The reasons for this pattern lie in “the psychology of the Russian leader and
of those who surrounding him.
“These people are not agitated at
all by accusations concerning the annexation of Crimea or the unleashing of war
in the Donbas. In their system of coordinates, those things are only politics.
The Americans fight in Iraq; we do so in Ukraine … The Americans forced the
Serbs to give up Kosovo; we have forced the Ukrainians to do the same in
Crimea.”
In their view, Russia is a great
power and if the Americans can do something so can they. Anyone who suggests
otherwise is engaged in “double standards.” Moreover, they are convinced that
as long as they hold power in their hands, no one will punish them for such
actions. They would be at risk only if they lost power.

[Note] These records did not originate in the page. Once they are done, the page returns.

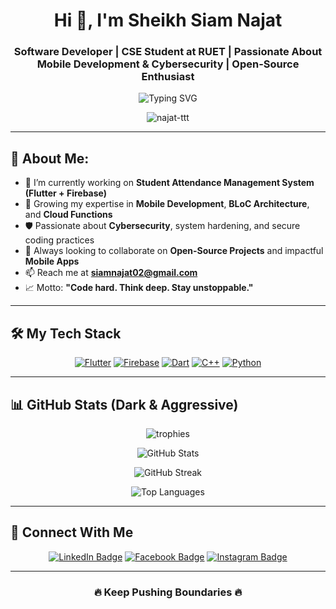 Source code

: <h1 align="center">Hi 👋, I'm Sheikh Siam Najat</h1>
<h3 align="center">Software Developer | CSE Student at RUET | Passionate About Mobile Development & Cybersecurity | Open-Source Enthusiast</h3>

<p align="center">
  <img src="https://readme-typing-svg.herokuapp.com?font=Fira+Code&size=24&pause=1000&color=F70000&center=true&vCenter=true&width=435&lines=Software+Developer+%7C+CSE+at+RUET+%7C+Cybersecurity+Enthusiast;Building+Secure,+Scalable+Apps...+🚀" alt="Typing SVG" />
</p>

<p align="center">
  <img src="https://komarev.com/ghpvc/?username=najat-ttt&label=Profile%20views&color=ff69b4&style=flat" alt="najat-ttt" />
</p>

---

## 🧠 About Me:

- 🔭 I’m currently working on **Student Attendance Management System (Flutter + Firebase)**
- 🌱 Growing my expertise in **Mobile Development**, **BLoC Architecture**, and **Cloud Functions**
- 🛡️ Passionate about **Cybersecurity**, system hardening, and secure coding practices
- 👯 Always looking to collaborate on **Open-Source Projects** and impactful **Mobile Apps**
- 📫 Reach me at **siamnajat02@gmail.com**
- 📈 Motto: **"Code hard. Think deep. Stay unstoppable."**

---

## 🛠️ My Tech Stack

<p align="center">
  <a href="https://flutter.dev" target="_blank"><img src="https://img.shields.io/badge/Flutter-02569B?style=for-the-badge&logo=flutter&logoColor=white" alt="Flutter"/></a>
  <a href="https://firebase.google.com/" target="_blank"><img src="https://img.shields.io/badge/Firebase-FFCA28?style=for-the-badge&logo=firebase&logoColor=black" alt="Firebase"/></a>
  <a href="https://dart.dev" target="_blank"><img src="https://img.shields.io/badge/Dart-0175C2?style=for-the-badge&logo=dart&logoColor=white" alt="Dart"/></a>
  <a href="https://cplusplus.com/" target="_blank"><img src="https://img.shields.io/badge/C++-00599C?style=for-the-badge&logo=c%2B%2B&logoColor=white" alt="C++"/></a>
  <a href="https://python.org" target="_blank"><img src="https://img.shields.io/badge/Python-3776AB?style=for-the-badge&logo=python&logoColor=white" alt="Python"/></a>
</p>

---

## 📊 GitHub Stats (Dark & Aggressive)

<p align="center">
  <img src="https://github-profile-trophy.vercel.app/?username=najat-ttt&theme=onedark&margin-w=15&margin-h=15" alt="trophies" />
</p>

<p align="center">
  <img src="https://github-readme-stats.vercel.app/api?username=najat-ttt&show_icons=true&theme=radical" alt="GitHub Stats" />
</p>

<p align="center">
  <img src="https://github-readme-streak-stats.herokuapp.com/?user=najat-ttt&theme=radical" alt="GitHub Streak" />
</p>

<p align="center">
  <img src="https://github-readme-stats.vercel.app/api/top-langs/?username=najat-ttt&layout=compact&theme=radical" alt="Top Languages" />
</p>

---

## 🔗 Connect With Me

<p align="center">
  <a href="https://linkedin.com/in/sheikhsiamnajat" target="_blank"><img src="https://img.shields.io/badge/LinkedIn-0A66C2?style=for-the-badge&logo=linkedin&logoColor=white" alt="LinkedIn Badge"/></a>
  <a href="https://facebook.com/snajat146" target="_blank"><img src="https://img.shields.io/badge/Facebook-1877F2?style=for-the-badge&logo=facebook&logoColor=white" alt="Facebook Badge"/></a>
  <a href="https://instagram.com/najat_t28" target="_blank"><img src="https://img.shields.io/badge/Instagram-E4405F?style=for-the-badge&logo=instagram&logoColor=white" alt="Instagram Badge"/></a>
</p>

---

<h3 align="center">🔥 Keep Pushing Boundaries 🔥</h3>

But criminal cases are “an entirely
different thing.” They are something that Putin and his entourage “fear like
fire” because despite “all their self-confidence, Russian rulers like the leaders
of any other developing country headed by a corrupt military band are firmly
integrated in the Western world. There is their money, property, children and
services.”
To be sure, Portnikov continues,
they understand that “against a particular group of people may be introduced
political sanctions which can then be lifted, but criminal prosecution remains
outside of political conflict.” And consequently, for such elites, Putin’s
among them, it is “not comme il faut.”
Such elites have
enough self-awareness, Portnikov says, that “they understand that in the
contemporary world, they are not masters but petty thieves … and if in politics
they can show their weight with the help of death, then in ordinary life they
have nothing to oppose criminal prosecution in the West, except perhaps for
war.”
Putin has particular
reason to understand this equation, the Ukrainian commentator says, because he
rose to power because he unlike others in Boris Yeltsin’s circle showed himself
able to prevent the first Russian president from having to face the criminal
charges that Yeltsin himself feared most.
“Now a similar
danger threatens Putin himself or those closest to him,” and that is why he and
his regime are reacting so sharply to the FIFA arrests, Portnikov says, adding
that the whole case shows something else as well: “In the West, they understand
where his button is” and how to push it.